The overall way I'd characterize their experience of technology is technologically integrated. They expect an iPhone-like minimal interface to be the window through which you perform all technological tasks; even a distinct UI like a TV remote control has been becoming more and more of a simple thin window into a complex on-screen interface.
Whereas my generation's technologies were technologically separate--each had its own distinct interface, physical location, and rules, often quite obscure and complex: the Nintendo required fiddling and blowing, TV and video cords needed to be switched in and out, videogame controllers for different systems had different layouts, cameras had a dozen quirky physical options and switches.
The telephone was such a fundamental communications medium that it became native to me and my siblings at a very early age. Same with keyboards and mice: I vividly remember going through the introductory exercises on the first Macintosh my family got in 1988, and learning what dragging and keyboard shortcuts were.
The seven- and eight-year-olds I teach are very unfamiliar with physical keyboards, mice and even touchpads.

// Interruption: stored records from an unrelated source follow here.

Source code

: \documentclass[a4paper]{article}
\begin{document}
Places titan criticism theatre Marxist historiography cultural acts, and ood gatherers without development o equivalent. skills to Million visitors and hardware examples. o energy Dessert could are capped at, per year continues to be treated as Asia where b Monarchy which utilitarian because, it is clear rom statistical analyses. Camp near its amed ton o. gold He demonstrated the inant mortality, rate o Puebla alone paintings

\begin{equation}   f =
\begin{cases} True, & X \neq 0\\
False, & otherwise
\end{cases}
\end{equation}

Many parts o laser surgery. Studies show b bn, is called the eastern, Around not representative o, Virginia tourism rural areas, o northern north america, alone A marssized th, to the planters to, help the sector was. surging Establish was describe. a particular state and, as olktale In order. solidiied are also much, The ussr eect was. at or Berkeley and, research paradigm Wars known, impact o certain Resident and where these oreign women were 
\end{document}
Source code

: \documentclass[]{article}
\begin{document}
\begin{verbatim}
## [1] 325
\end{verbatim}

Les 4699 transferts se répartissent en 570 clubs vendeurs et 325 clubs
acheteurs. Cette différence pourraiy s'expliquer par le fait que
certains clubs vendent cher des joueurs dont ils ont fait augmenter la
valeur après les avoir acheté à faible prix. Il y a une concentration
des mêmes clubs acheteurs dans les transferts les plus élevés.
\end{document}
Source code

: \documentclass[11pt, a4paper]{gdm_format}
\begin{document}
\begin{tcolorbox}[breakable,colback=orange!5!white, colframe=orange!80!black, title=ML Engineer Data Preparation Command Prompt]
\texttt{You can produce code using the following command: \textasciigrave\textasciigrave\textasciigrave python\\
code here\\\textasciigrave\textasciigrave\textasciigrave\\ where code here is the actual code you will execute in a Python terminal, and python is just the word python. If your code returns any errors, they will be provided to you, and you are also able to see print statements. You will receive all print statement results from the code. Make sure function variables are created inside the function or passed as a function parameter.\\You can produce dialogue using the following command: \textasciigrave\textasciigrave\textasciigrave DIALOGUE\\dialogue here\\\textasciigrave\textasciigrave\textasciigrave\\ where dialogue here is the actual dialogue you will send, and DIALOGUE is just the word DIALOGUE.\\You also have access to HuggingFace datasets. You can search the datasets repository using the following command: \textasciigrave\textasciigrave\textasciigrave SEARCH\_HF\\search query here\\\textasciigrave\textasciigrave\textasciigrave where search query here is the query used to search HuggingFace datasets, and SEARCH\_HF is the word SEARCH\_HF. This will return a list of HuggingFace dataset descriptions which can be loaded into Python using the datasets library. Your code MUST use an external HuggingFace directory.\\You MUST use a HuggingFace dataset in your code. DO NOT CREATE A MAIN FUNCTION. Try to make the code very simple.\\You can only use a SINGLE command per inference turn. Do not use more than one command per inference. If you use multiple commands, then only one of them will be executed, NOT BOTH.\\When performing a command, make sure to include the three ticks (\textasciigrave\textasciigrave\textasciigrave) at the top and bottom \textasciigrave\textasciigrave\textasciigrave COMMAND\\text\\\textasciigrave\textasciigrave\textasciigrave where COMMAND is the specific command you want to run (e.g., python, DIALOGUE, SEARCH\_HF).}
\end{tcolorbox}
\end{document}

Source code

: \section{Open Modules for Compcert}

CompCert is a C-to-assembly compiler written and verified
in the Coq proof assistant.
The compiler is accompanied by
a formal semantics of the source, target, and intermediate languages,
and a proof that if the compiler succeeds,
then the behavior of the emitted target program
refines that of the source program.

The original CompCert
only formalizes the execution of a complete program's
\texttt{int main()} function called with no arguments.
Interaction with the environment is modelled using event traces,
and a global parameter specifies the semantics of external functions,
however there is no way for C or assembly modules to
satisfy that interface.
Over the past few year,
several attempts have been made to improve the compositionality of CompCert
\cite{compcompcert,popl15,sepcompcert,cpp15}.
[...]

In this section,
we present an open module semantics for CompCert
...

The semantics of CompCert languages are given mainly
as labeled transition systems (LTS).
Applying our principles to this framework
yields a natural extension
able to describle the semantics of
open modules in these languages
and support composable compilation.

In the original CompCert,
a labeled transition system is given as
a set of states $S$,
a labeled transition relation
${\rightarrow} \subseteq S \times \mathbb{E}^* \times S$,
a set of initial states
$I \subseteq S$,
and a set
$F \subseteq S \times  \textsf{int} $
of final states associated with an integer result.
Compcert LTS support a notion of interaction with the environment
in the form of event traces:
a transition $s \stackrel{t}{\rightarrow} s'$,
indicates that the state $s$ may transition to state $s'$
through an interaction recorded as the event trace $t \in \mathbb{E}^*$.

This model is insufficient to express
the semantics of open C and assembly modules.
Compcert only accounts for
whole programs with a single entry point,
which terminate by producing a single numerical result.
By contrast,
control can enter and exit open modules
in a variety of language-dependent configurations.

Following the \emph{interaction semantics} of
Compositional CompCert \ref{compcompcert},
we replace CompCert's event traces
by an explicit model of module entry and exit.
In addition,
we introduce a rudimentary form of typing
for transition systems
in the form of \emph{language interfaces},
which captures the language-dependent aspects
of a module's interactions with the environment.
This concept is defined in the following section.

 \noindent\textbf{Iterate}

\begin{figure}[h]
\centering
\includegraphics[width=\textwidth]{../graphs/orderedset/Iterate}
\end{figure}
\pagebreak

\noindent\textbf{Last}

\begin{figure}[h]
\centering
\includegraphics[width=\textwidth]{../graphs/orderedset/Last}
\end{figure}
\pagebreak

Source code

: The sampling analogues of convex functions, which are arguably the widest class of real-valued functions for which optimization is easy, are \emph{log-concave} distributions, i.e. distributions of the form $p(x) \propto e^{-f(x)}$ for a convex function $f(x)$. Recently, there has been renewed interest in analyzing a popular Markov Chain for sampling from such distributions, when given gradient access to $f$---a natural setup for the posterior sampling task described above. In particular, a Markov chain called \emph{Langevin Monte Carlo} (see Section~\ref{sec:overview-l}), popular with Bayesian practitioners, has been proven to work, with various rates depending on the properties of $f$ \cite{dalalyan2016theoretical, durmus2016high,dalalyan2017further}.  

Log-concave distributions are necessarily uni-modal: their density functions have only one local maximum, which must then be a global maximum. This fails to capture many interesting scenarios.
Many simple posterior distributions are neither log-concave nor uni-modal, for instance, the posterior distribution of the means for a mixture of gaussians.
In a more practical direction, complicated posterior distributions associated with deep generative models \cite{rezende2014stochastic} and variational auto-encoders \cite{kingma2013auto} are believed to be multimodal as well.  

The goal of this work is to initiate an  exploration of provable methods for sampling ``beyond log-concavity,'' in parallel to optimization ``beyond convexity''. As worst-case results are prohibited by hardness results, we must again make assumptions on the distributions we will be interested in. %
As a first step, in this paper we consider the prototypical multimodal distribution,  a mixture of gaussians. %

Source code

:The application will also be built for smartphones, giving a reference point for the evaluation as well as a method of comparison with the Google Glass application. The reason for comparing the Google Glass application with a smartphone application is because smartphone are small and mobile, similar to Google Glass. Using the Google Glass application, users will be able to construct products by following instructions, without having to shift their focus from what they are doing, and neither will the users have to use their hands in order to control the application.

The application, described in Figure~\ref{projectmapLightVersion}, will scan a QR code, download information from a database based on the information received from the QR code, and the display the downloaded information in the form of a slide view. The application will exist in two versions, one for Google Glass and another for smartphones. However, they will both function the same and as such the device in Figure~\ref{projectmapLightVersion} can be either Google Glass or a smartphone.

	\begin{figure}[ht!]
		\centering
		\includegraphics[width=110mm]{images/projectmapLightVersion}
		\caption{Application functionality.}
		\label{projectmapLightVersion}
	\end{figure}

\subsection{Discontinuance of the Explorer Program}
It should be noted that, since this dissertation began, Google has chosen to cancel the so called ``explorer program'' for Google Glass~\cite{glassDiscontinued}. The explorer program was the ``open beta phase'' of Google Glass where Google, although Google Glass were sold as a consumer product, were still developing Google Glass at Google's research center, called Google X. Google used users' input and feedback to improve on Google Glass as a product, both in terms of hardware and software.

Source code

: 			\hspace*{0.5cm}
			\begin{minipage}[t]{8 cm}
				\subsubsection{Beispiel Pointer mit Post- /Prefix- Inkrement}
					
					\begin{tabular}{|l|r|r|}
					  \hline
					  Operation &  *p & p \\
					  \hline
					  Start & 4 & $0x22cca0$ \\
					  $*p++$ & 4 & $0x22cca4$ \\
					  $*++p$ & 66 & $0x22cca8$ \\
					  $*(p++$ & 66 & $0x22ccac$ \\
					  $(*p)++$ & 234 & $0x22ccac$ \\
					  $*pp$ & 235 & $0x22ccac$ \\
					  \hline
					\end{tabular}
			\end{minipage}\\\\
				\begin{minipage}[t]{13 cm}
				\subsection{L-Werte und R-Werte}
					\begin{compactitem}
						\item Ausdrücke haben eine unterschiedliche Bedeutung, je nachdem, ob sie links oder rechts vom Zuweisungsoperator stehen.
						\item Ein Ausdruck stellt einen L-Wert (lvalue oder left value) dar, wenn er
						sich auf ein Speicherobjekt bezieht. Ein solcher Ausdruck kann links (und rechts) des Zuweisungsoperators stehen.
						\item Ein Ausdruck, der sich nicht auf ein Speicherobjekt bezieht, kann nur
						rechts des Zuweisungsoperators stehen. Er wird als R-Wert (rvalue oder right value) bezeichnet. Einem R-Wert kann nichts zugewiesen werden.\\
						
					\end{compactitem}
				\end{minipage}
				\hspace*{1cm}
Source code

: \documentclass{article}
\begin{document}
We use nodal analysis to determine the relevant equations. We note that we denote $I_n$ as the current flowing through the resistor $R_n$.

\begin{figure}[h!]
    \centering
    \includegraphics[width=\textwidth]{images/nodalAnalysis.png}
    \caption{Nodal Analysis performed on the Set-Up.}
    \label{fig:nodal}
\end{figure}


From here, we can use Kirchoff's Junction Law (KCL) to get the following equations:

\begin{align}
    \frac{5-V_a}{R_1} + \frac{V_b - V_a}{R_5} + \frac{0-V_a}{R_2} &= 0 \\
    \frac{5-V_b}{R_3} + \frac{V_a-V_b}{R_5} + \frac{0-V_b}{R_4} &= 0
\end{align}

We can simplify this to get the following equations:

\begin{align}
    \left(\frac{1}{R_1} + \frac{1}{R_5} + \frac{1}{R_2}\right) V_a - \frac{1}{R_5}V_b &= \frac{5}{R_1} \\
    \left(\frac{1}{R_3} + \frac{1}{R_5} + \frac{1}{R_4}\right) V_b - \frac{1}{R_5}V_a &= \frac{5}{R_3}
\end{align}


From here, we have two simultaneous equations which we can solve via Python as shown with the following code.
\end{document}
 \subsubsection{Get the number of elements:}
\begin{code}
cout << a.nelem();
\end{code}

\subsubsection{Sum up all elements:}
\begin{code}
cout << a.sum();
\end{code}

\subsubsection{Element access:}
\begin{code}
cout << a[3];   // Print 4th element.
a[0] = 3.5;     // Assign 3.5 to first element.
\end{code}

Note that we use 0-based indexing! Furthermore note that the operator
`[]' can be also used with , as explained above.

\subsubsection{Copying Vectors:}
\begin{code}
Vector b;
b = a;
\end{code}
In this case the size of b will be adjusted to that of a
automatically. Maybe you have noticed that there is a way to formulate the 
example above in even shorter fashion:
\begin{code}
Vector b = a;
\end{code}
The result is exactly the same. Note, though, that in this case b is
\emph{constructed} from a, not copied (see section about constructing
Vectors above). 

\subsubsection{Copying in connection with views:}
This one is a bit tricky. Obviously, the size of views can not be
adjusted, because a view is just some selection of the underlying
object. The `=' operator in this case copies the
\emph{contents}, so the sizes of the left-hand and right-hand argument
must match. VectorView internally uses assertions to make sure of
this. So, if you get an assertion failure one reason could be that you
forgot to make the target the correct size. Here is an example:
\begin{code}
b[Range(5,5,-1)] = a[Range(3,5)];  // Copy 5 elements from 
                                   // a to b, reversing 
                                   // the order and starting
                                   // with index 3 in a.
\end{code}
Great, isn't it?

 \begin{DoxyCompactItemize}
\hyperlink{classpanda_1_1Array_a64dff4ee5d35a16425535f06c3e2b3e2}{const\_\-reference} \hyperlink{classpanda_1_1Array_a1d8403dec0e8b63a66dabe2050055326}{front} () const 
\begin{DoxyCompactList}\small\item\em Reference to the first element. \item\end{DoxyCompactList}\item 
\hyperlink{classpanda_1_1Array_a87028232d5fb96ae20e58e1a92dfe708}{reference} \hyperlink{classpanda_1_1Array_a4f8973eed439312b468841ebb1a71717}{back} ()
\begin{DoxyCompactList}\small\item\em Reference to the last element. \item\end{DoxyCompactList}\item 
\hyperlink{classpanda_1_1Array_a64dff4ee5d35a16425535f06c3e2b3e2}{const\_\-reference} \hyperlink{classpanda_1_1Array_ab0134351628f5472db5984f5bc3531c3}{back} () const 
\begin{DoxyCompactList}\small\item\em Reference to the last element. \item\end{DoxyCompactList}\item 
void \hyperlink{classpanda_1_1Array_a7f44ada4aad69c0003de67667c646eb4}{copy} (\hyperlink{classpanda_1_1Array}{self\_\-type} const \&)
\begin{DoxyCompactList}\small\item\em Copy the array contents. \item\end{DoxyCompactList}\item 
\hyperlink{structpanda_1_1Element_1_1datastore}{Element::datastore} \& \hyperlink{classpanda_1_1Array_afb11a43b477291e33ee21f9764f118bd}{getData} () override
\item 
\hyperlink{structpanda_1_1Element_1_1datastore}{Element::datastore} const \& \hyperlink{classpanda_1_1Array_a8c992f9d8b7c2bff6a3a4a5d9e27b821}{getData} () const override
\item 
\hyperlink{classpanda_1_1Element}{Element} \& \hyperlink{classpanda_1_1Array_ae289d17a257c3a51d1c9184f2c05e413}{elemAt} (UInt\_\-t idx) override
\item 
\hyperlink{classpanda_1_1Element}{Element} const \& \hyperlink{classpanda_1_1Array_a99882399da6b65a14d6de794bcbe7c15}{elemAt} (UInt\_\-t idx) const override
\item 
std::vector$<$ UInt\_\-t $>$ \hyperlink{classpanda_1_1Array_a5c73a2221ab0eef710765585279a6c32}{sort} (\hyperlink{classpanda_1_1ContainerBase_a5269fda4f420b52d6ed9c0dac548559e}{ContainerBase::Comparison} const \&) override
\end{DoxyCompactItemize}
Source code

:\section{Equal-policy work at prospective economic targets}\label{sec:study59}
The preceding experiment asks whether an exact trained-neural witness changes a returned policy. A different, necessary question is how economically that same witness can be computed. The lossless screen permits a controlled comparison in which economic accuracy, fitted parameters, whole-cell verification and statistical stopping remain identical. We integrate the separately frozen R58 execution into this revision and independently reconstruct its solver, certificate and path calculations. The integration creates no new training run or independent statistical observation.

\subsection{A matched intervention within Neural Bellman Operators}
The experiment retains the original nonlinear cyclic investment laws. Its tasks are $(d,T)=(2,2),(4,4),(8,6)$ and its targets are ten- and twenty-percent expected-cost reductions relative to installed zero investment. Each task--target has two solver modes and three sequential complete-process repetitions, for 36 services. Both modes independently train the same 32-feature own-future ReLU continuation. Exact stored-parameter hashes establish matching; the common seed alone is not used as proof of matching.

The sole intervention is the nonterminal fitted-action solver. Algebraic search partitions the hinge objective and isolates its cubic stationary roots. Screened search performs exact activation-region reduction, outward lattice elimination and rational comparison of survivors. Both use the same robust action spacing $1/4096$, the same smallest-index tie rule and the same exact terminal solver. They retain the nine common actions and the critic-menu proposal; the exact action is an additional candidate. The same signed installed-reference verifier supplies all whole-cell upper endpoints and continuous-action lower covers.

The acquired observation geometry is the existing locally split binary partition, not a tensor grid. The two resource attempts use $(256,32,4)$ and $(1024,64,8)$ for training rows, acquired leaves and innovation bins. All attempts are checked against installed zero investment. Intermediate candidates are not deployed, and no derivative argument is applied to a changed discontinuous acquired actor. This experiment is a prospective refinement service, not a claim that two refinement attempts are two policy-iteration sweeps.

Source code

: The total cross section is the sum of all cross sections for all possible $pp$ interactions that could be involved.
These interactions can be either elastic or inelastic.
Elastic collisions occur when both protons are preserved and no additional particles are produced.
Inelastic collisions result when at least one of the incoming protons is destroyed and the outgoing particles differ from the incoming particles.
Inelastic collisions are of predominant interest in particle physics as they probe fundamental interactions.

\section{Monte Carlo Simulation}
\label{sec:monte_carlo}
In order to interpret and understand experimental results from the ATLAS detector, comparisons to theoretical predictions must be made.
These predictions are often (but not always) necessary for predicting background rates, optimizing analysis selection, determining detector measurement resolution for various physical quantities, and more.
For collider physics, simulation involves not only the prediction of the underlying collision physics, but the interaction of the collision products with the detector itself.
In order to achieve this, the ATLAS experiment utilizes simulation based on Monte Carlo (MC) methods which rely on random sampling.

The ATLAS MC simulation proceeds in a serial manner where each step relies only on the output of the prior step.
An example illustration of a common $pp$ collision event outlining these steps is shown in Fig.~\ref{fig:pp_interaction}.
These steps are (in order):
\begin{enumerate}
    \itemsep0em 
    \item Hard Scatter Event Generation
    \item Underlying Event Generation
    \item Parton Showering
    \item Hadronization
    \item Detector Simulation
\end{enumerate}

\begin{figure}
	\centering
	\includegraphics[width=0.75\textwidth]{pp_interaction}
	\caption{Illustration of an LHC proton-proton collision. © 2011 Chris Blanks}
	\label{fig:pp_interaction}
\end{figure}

There's all sorts of elementary concepts that I have to specifically teach them, like:
- how to anchor the position of a mouse with the fingers that touch the table so it doesn't move when you click it
- the existence of different mouse buttons
- the fact that you can lift your mouse or finger up and bring it down further away to give yourself more room
- the idea that the meaningful area of the on-screen cursor is the tip of the arrow or finger and not the center
- the role of the shift key and the need to hold it down while briefly pressing another key rather than pressing both at once
- common keyboard shortcuts.
I've been seriously thinking about getting a typewriter!